## Task requirements
An exact copy of all the entries is needed, with no images in it.

- Opening Delimiter -

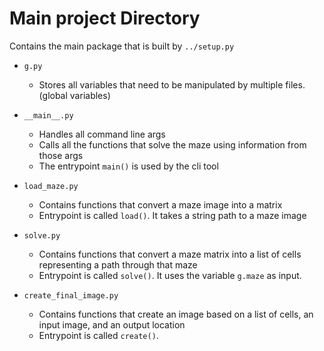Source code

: # Main project Directory
Contains the main package that is built by `../setup.py`   

- `g.py`
   - Stores all variables that need to be manipulated by multiple files. (global variables)    

- `__main__.py`
   - Handles all command line args
   - Calls all the functions that solve the maze using information from those args   
   - The entrypoint `main()` is used by the cli tool

- `load_maze.py`
   - Contains functions that convert a maze image into a matrix    
   - Entrypoint is called `load()`. It takes a string path to a maze image

- `solve.py`
   - Contains functions that convert a maze matrix into a list of cells representing a path through that maze
   - Entrypoint is called `solve()`. It uses the variable `g.maze` as input.   

- `create_final_image.py`
   - Contains functions that create an image based on a list of cells, an input image, and an output location
   - Entrypoint is called `create()`.



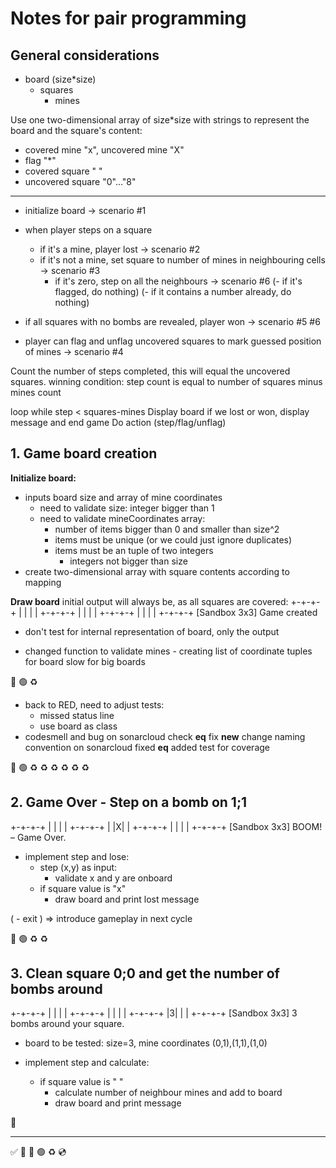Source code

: # Notes for pair programming

## General considerations
- board (size*size)
  - squares
    - mines

Use one two-dimensional array of size*size with strings to represent the board and the square's content:
- covered mine "x", uncovered mine "X"
- flag "*"
- covered square " "
- uncovered square "0"..."8"

***
- initialize board -> scenario #1

- when player steps on a square
  - if it's a mine, player lost -> scenario #2
  - if it's not a mine, set square to number of mines in neighbouring cells -> scenario #3
    - if it's zero, step on all the neighbours -> scenario #6
  (- if it's flagged, do nothing)
  (- if it contains a number already, do nothing)
- if all squares with no bombs are revealed, player won -> scenario #5 #6

- player can flag and unflag uncovered squares to mark guessed position of mines -> scenario #4

Count the number of steps completed, this will equal the uncovered squares.
winning condition: step count is equal to number of squares minus mines count

loop while step < squares-mines
    Display board
    if we lost or won, display message and end game
    Do action (step/flag/unflag)


## 1. Game board creation

**Initialize board:**
- inputs board size and array of mine coordinates
  - need to validate size: integer bigger than 1
  - need to validate mineCoordinates array:
    - number of items bigger than 0 and smaller than size^2
    - items must be unique (or we could just ignore duplicates)
    - items must be an tuple of two integers
      - integers not bigger than size
- create two-dimensional array with square contents according to mapping

**Draw board**
initial output will always be, as all squares are covered:
+-+-+-+
| | | |
+-+-+-+
| | | |
+-+-+-+
| | | |
+-+-+-+
[Sandbox 3x3] Game created

- don't test for internal representation of board, only the output

- changed function to validate mines - creating list of coordinate tuples for board slow for big boards

🔴 🟢 ♻️

- back to RED, need to adjust tests:
  - missed status line
  - use board as class
- codesmell and bug on sonarcloud
check __eq__ 
fix __new__
change naming convention on sonarcloud
fixed __eq__ added test for coverage

🔴 🟢 ♻️ ♻️ ♻️ ♻️ ♻️ ♻️

## 2. Game Over - Step on a bomb on 1;1
+-+-+-+
| | | |
+-+-+-+
| |X| |
+-+-+-+
| | | |
+-+-+-+
[Sandbox 3x3] BOOM! – Game Over.

- implement step and lose:
  - step (x,y) as input: 
    - validate x and y are onboard
  - if square value is "x" 
    - draw board and print lost message

( - exit ) => introduce gameplay in next cycle


🔴 🟢 ♻️ ♻️


## 3. Clean square 0;0 and get the number of bombs around
+-+-+-+
| | | |
+-+-+-+
| | | |
+-+-+-+
|3| | |
+-+-+-+
[Sandbox 3x3] 3 bombs around your square.

- board to be tested: size=3, mine coordinates (0,1),(1,1),(1,0)

- implement step and calculate:
  - if square value is " "
    - calculate number of neighbour mines and add to board
    - draw board and print message

🔴

***
✅ 🍅 🔴 🟢 ♻️ 💿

- Closing Delimiter -

## Completed exercise
Source code

: # Main project Directory
Contains the main package that is built by `../setup.py`   

- `g.py`
   - Stores all variables that need to be manipulated by multiple files. (global variables)    

- `__main__.py`
   - Handles all command line args
   - Calls all the functions that solve the maze using information from those args   
   - The entrypoint `main()` is used by the cli tool

- `load_maze.py`
   - Contains functions that convert a maze image into a matrix    
   - Entrypoint is called `load()`. It takes a string path to a maze image

- `solve.py`
   - Contains functions that convert a maze matrix into a list of cells representing a path through that maze
   - Entrypoint is called `solve()`. It uses the variable `g.maze` as input.   

- `create_final_image.py`
   - Contains functions that create an image based on a list of cells, an input image, and an output location
   - Entrypoint is called `create()`.



Source code

: # Notes for pair programming

## General considerations
- board (size*size)
  - squares
    - mines

Use one two-dimensional array of size*size with strings to represent the board and the square's content:
- covered mine "x", uncovered mine "X"
- flag "*"
- covered square " "
- uncovered square "0"..."8"

***
- initialize board -> scenario #1

- when player steps on a square
  - if it's a mine, player lost -> scenario #2
  - if it's not a mine, set square to number of mines in neighbouring cells -> scenario #3
    - if it's zero, step on all the neighbours -> scenario #6
  (- if it's flagged, do nothing)
  (- if it contains a number already, do nothing)
- if all squares with no bombs are revealed, player won -> scenario #5 #6

- player can flag and unflag uncovered squares to mark guessed position of mines -> scenario #4

Count the number of steps completed, this will equal the uncovered squares.
winning condition: step count is equal to number of squares minus mines count

loop while step < squares-mines
    Display board
    if we lost or won, display message and end game
    Do action (step/flag/unflag)


## 1. Game board creation

**Initialize board:**
- inputs board size and array of mine coordinates
  - need to validate size: integer bigger than 1
  - need to validate mineCoordinates array:
    - number of items bigger than 0 and smaller than size^2
    - items must be unique (or we could just ignore duplicates)
    - items must be an tuple of two integers
      - integers not bigger than size
- create two-dimensional array with square contents according to mapping

**Draw board**
initial output will always be, as all squares are covered:
+-+-+-+
| | | |
+-+-+-+
| | | |
+-+-+-+
| | | |
+-+-+-+
[Sandbox 3x3] Game created

- don't test for internal representation of board, only the output

- changed function to validate mines - creating list of coordinate tuples for board slow for big boards

🔴 🟢 ♻️

- back to RED, need to adjust tests:
  - missed status line
  - use board as class
- codesmell and bug on sonarcloud
check __eq__ 
fix __new__
change naming convention on sonarcloud
fixed __eq__ added test for coverage

🔴 🟢 ♻️ ♻️ ♻️ ♻️ ♻️ ♻️

## 2. Game Over - Step on a bomb on 1;1
+-+-+-+
| | | |
+-+-+-+
| |X| |
+-+-+-+
| | | |
+-+-+-+
[Sandbox 3x3] BOOM! – Game Over.

- implement step and lose:
  - step (x,y) as input: 
    - validate x and y are onboard
  - if square value is "x" 
    - draw board and print lost message

( - exit ) => introduce gameplay in next cycle


🔴 🟢 ♻️ ♻️


## 3. Clean square 0;0 and get the number of bombs around
+-+-+-+
| | | |
+-+-+-+
| | | |
+-+-+-+
|3| | |
+-+-+-+
[Sandbox 3x3] 3 bombs around your square.

- board to be tested: size=3, mine coordinates (0,1),(1,1),(1,0)

- implement step and calculate:
  - if square value is " "
    - calculate number of neighbour mines and add to board
    - draw board and print message

🔴

***
✅ 🍅 🔴 🟢 ♻️ 💿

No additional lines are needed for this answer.